| Your assignment |
Beneath this task are records; print exactly the stretch of them from the line with "则 $\forall r>0$, $(-r,r)$" through the line with "the following inequality", both ends included.
Material for this task START
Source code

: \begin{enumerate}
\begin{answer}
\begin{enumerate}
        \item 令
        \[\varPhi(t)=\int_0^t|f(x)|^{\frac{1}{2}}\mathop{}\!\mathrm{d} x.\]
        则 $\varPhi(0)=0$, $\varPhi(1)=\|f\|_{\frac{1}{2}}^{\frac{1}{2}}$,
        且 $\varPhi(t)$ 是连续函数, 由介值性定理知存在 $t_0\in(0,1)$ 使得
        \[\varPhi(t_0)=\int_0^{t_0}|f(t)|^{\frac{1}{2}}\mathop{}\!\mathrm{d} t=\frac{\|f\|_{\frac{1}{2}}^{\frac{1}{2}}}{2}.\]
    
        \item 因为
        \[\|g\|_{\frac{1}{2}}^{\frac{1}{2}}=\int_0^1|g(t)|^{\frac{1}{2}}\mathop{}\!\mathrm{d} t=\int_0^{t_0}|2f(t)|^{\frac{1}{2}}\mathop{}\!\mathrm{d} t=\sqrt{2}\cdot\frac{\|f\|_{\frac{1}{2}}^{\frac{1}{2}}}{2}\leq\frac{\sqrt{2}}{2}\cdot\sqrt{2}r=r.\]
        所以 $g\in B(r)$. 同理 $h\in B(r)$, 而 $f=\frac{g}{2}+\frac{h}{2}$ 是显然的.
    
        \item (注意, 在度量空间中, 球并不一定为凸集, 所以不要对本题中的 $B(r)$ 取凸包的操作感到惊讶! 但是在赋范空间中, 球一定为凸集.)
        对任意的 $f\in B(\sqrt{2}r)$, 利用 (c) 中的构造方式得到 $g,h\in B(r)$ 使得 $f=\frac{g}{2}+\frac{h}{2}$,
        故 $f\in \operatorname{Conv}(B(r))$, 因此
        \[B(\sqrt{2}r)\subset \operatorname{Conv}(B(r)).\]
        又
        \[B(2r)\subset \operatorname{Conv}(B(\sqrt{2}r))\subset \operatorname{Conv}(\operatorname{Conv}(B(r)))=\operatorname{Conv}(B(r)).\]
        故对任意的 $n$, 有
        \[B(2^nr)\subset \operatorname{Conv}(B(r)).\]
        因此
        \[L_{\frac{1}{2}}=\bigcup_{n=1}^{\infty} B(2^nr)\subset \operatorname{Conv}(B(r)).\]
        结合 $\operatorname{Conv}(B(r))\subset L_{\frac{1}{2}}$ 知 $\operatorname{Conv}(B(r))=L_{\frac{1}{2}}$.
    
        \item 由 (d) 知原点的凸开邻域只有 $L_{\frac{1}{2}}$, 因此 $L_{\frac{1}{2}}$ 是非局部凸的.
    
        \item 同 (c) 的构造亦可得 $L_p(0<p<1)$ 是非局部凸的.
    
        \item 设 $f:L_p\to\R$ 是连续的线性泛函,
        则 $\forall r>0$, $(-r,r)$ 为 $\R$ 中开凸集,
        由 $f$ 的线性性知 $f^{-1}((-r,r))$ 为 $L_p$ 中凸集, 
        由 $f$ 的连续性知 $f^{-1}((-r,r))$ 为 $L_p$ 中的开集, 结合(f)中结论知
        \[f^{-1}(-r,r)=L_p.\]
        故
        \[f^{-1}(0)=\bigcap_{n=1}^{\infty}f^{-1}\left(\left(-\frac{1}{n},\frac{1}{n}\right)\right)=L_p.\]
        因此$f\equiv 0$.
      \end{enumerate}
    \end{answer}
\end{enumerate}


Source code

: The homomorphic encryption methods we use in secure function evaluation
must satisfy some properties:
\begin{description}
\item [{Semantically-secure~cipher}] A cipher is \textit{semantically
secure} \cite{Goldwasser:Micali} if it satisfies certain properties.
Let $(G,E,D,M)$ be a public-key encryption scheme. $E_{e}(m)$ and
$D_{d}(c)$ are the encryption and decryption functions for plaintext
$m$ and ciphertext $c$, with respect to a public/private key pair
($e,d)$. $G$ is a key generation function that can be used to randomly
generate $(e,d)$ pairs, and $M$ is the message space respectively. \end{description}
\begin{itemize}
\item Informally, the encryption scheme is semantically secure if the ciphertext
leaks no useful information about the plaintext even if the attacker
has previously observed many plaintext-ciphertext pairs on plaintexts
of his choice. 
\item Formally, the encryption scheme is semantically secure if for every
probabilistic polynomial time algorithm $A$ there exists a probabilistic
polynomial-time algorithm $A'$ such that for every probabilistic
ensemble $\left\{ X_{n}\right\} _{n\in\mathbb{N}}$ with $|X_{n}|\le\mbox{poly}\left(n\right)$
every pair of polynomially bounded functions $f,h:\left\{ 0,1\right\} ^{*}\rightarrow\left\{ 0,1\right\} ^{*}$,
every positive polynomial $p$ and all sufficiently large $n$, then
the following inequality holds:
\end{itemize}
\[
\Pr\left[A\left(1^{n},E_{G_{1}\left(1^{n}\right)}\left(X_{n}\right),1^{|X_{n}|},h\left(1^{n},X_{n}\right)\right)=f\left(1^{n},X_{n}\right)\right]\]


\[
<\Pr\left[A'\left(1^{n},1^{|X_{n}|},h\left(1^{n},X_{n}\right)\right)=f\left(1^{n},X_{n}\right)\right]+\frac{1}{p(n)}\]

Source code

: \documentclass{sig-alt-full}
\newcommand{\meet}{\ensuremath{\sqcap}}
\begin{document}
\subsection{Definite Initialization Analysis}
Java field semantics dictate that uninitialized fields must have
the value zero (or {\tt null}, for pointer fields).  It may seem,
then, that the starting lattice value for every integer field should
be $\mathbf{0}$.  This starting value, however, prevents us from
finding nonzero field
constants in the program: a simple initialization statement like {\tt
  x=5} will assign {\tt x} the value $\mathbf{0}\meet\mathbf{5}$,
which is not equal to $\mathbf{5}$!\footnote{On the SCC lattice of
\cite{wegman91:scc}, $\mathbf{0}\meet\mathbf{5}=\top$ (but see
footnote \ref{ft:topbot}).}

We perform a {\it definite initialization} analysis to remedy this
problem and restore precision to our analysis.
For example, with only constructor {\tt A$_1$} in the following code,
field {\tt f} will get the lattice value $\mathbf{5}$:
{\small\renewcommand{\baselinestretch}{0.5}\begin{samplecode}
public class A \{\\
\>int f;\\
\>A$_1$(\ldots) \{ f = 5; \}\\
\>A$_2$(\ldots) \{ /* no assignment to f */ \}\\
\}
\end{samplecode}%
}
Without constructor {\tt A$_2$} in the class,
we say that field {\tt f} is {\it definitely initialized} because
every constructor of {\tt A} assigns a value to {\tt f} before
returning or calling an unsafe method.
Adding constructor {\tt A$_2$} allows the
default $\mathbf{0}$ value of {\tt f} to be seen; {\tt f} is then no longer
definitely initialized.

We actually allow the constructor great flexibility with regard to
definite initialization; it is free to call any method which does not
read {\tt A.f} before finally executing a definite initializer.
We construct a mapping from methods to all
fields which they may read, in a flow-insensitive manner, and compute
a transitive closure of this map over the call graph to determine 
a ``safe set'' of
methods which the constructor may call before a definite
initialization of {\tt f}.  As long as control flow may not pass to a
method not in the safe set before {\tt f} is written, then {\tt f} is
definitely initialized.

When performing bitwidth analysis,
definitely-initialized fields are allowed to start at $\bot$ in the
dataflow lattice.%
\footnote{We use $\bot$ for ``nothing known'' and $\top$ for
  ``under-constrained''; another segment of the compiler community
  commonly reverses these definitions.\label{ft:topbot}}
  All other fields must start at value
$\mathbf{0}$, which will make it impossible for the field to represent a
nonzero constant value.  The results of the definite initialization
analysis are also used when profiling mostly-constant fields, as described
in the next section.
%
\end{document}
Material for this task END
| Answer area |
        则 $\forall r>0$, $(-r,r)$ 为 $\R$ 中开凸集,
        由 $f$ 的线性性知 $f^{-1}((-r,r))$ 为 $L_p$ 中凸集, 
        由 $f$ 的连续性知 $f^{-1}((-r,r))$ 为 $L_p$ 中的开集, 结合(f)中结论知
        \[f^{-1}(-r,r)=L_p.\]
        故
        \[f^{-1}(0)=\bigcap_{n=1}^{\infty}f^{-1}\left(\left(-\frac{1}{n},\frac{1}{n}\right)\right)=L_p.\]
        因此$f\equiv 0$.
      \end{enumerate}
    \end{answer}
\end{enumerate}


Source code

: The homomorphic encryption methods we use in secure function evaluation
must satisfy some properties:
\begin{description}
\item [{Semantically-secure~cipher}] A cipher is \textit{semantically
secure} \cite{Goldwasser:Micali} if it satisfies certain properties.
Let $(G,E,D,M)$ be a public-key encryption scheme. $E_{e}(m)$ and
$D_{d}(c)$ are the encryption and decryption functions for plaintext
$m$ and ciphertext $c$, with respect to a public/private key pair
($e,d)$. $G$ is a key generation function that can be used to randomly
generate $(e,d)$ pairs, and $M$ is the message space respectively. \end{description}
\begin{itemize}
\item Informally, the encryption scheme is semantically secure if the ciphertext
leaks no useful information about the plaintext even if the attacker
has previously observed many plaintext-ciphertext pairs on plaintexts
of his choice. 
\item Formally, the encryption scheme is semantically secure if for every
probabilistic polynomial time algorithm $A$ there exists a probabilistic
polynomial-time algorithm $A'$ such that for every probabilistic
ensemble $\left\{ X_{n}\right\} _{n\in\mathbb{N}}$ with $|X_{n}|\le\mbox{poly}\left(n\right)$
every pair of polynomially bounded functions $f,h:\left\{ 0,1\right\} ^{*}\rightarrow\left\{ 0,1\right\} ^{*}$,
every positive polynomial $p$ and all sufficiently large $n$, then
the following inequality holds:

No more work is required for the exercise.